▶ **Your task**
In the entries below, find the line with "Anne-Sophie studied in" and the line with "3. Chiudi il file"; reproduce those two lines and all lines between them exactly, without pictures.

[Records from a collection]
§ §

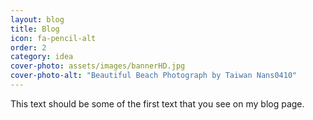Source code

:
 ```yaml
---
layout: blog
title: Blog
icon: fa-pencil-alt
order: 2
category: idea
cover-photo: assets/images/bannerHD.jpg
cover-photo-alt: "Beautiful Beach Photograph by Taiwan Nans0410"
---
```


This text should be some of the first text that you see on my blog page.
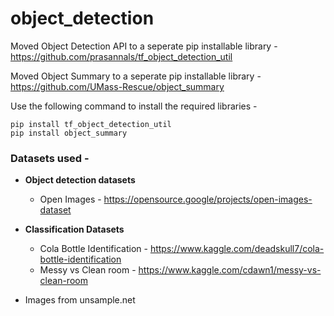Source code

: # object_detection

Moved Object Detection API to a seperate pip installable library - https://github.com/prasannals/tf_object_detection_util

Moved Object Summary to a seperate pip installable library - https://github.com/UMass-Rescue/object_summary

Use the following command to install the required libraries - 

```
pip install tf_object_detection_util
pip install object_summary
```

### Datasets used - 

* <strong>Object detection datasets</strong>
  * Open Images - https://opensource.google/projects/open-images-dataset

* <strong>Classification Datasets</strong>
  * Cola Bottle Identification - https://www.kaggle.com/deadskull7/cola-bottle-identification
  * Messy vs Clean room - https://www.kaggle.com/cdawn1/messy-vs-clean-room

* Images from unsample.net

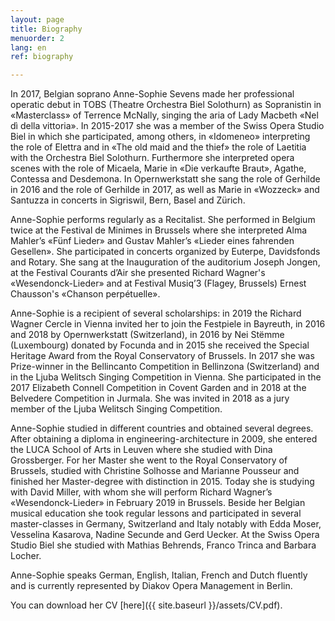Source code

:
 ```yaml
---
layout: page
title: Biography
menuorder: 2
lang: en
ref: biography

---
```

In 2017, Belgian soprano Anne-Sophie Sevens made her professional operatic debut in TOBS (Theatre Orchestra Biel Solothurn) as Sopranistin in «Masterclass» of Terrence McNally, singing the aria of Lady Macbeth «Nel dì della vittoria». In 2015-2017 she was a member of the Swiss Opera Studio Biel in which she participated, among others, in «Idomeneo» interpreting the role of Elettra and in «The old maid and the thief» the role of Laetitia with the Orchestra Biel Solothurn. Furthermore she interpreted opera scenes with the role of Micaela, Marie in «Die verkaufte Braut», Agathe, Contessa and Desdemona. In Opernwerkstatt she sang the role of Gerhilde in 2016 and the role of Gerhilde in 2017, as well as Marie in «Wozzeck» and Santuzza in concerts in Sigriswil, Bern, Basel and Zürich.

Anne-Sophie performs regularly as a Recitalist. She performed in Belgium twice at the Festival de Minimes in Brussels where she interpreted Alma Mahler’s «Fünf Lieder» and Gustav Mahler’s «Lieder eines fahrenden Gesellen». She participated in concerts organized by Euterpe, Davidsfonds and Rotary. She sang at the Inauguration of the auditorium Joseph Jongen, at the Festival Courants d’Air she presented Richard Wagner's «Wesendonck-Lieder» and at Festival Musiq’3 (Flagey, Brussels) Ernest Chausson's «Chanson perpétuelle». 

Anne-Sophie is a recipient of several scholarships: in 2019 the Richard Wagner Cercle in Vienna invited her to join the Festpiele in Bayreuth, in 2016 and 2018 by Opernwerkstatt (Switzerland), in 2016 by Nei Stëmme (Luxembourg) donated by Focunda and in 2015 she received the Special Heritage Award from the Royal Conservatory of Brussels. 
In 2017 she was Prize-winner in the Bellincanto Competition in Bellinzona (Switzerland) and in the Ljuba Welitsch Singing Competition in Vienna. She participated in the 2017 Elizabeth Connell Competition in Covent Garden and in 2018 at the Belvedere Competition in Jurmala. She was invited in 2018 as a jury member of the Ljuba Welitsch Singing Competition.

Anne-Sophie studied in different countries and obtained several degrees. After obtaining a diploma in engineering-architecture in 2009, she entered the LUCA School of Arts in Leuven where she studied with Dina Grossberger. For her Master she went to the Royal Conservatory of Brussels, studied with Christine Solhosse and Marianne Pousseur and finished her Master-degree with distinction in 2015. Today she is studying with David Miller, with whom she will perform Richard Wagner’s «Wesendonck-Lieder» in February 2019 in Brussels. Beside her Belgian musical education she took regular lessons and participated in several master-classes in Germany, Switzerland and Italy notably with Edda Moser, Vesselina Kasarova, Nadine Secunde and Gerd Uecker. At the Swiss Opera Studio Biel she studied with Mathias Behrends, Franco Trinca and Barbara Locher.

Anne-Sophie speaks German, English, Italian, French and Dutch fluently and is currently represented by Diakov Opera Management in Berlin.
 
You can download her CV [here]({{ site.baseurl }}/assets/CV.pdf).

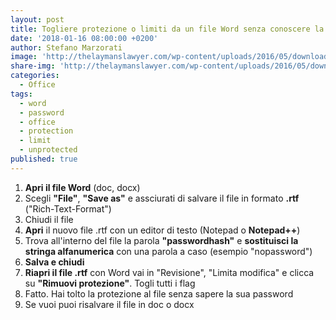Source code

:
```yaml
---
layout: post
title: Togliere protezione o limiti da un file Word senza conoscere la password
date: '2018-01-16 08:00:00 +0200'
author: Stefano Marzorati
image: 'http://thelaymanslawyer.com/wp-content/uploads/2016/05/download-draft-the-laymans-lawyer-2.png'
share-img: 'http://thelaymanslawyer.com/wp-content/uploads/2016/05/download-draft-the-laymans-lawyer-2.png'
categories:
  - Office
tags:
  - word
  - password
  - office
  - protection
  - limit
  - unprotected
published: true
---
```

1. **Apri il file Word** (doc, docx)   
2. Scegli **"File"**, **"Save as"** e assciurati di salvare il file in formato **.rtf** ("Rich-Text-Format")   
3. Chiudi il file   
4. **Apri** il nuovo file .rtf con un editor di testo (Notepad o **Notepad++**)   
5. Trova all'interno del file la parola **"passwordhash"** e **sostituisci la stringa alfanumerica** con una parola a caso (esempio "nopassword")   
6. **Salva e chiudi**   
7. **Riapri il file .rtf** con Word vai in "Revisione", "Limita modifica" e clicca su **"Rimuovi protezione"**. Togli tutti i flag   
8. Fatto. Hai tolto la protezione al file senza sapere la sua password   
9. Se vuoi puoi risalvare il file in doc o docx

§ §

▶ **Output**
Anne-Sophie studied in different countries and obtained several degrees. After obtaining a diploma in engineering-architecture in 2009, she entered the LUCA School of Arts in Leuven where she studied with Dina Grossberger. For her Master she went to the Royal Conservatory of Brussels, studied with Christine Solhosse and Marianne Pousseur and finished her Master-degree with distinction in 2015. Today she is studying with David Miller, with whom she will perform Richard Wagner’s «Wesendonck-Lieder» in February 2019 in Brussels. Beside her Belgian musical education she took regular lessons and participated in several master-classes in Germany, Switzerland and Italy notably with Edda Moser, Vesselina Kasarova, Nadine Secunde and Gerd Uecker. At the Swiss Opera Studio Biel she studied with Mathias Behrends, Franco Trinca and Barbara Locher.

Anne-Sophie speaks German, English, Italian, French and Dutch fluently and is currently represented by Diakov Opera Management in Berlin.
 
You can download her CV [here]({{ site.baseurl }}/assets/CV.pdf).

Source code

:
```yaml
---
layout: post
title: Togliere protezione o limiti da un file Word senza conoscere la password
date: '2018-01-16 08:00:00 +0200'
author: Stefano Marzorati
image: 'http://thelaymanslawyer.com/wp-content/uploads/2016/05/download-draft-the-laymans-lawyer-2.png'
share-img: 'http://thelaymanslawyer.com/wp-content/uploads/2016/05/download-draft-the-laymans-lawyer-2.png'
categories:
  - Office
tags:
  - word
  - password
  - office
  - protection
  - limit
  - unprotected
published: true
---
```

1. **Apri il file Word** (doc, docx)   
2. Scegli **"File"**, **"Save as"** e assciurati di salvare il file in formato **.rtf** ("Rich-Text-Format")   
3. Chiudi il file   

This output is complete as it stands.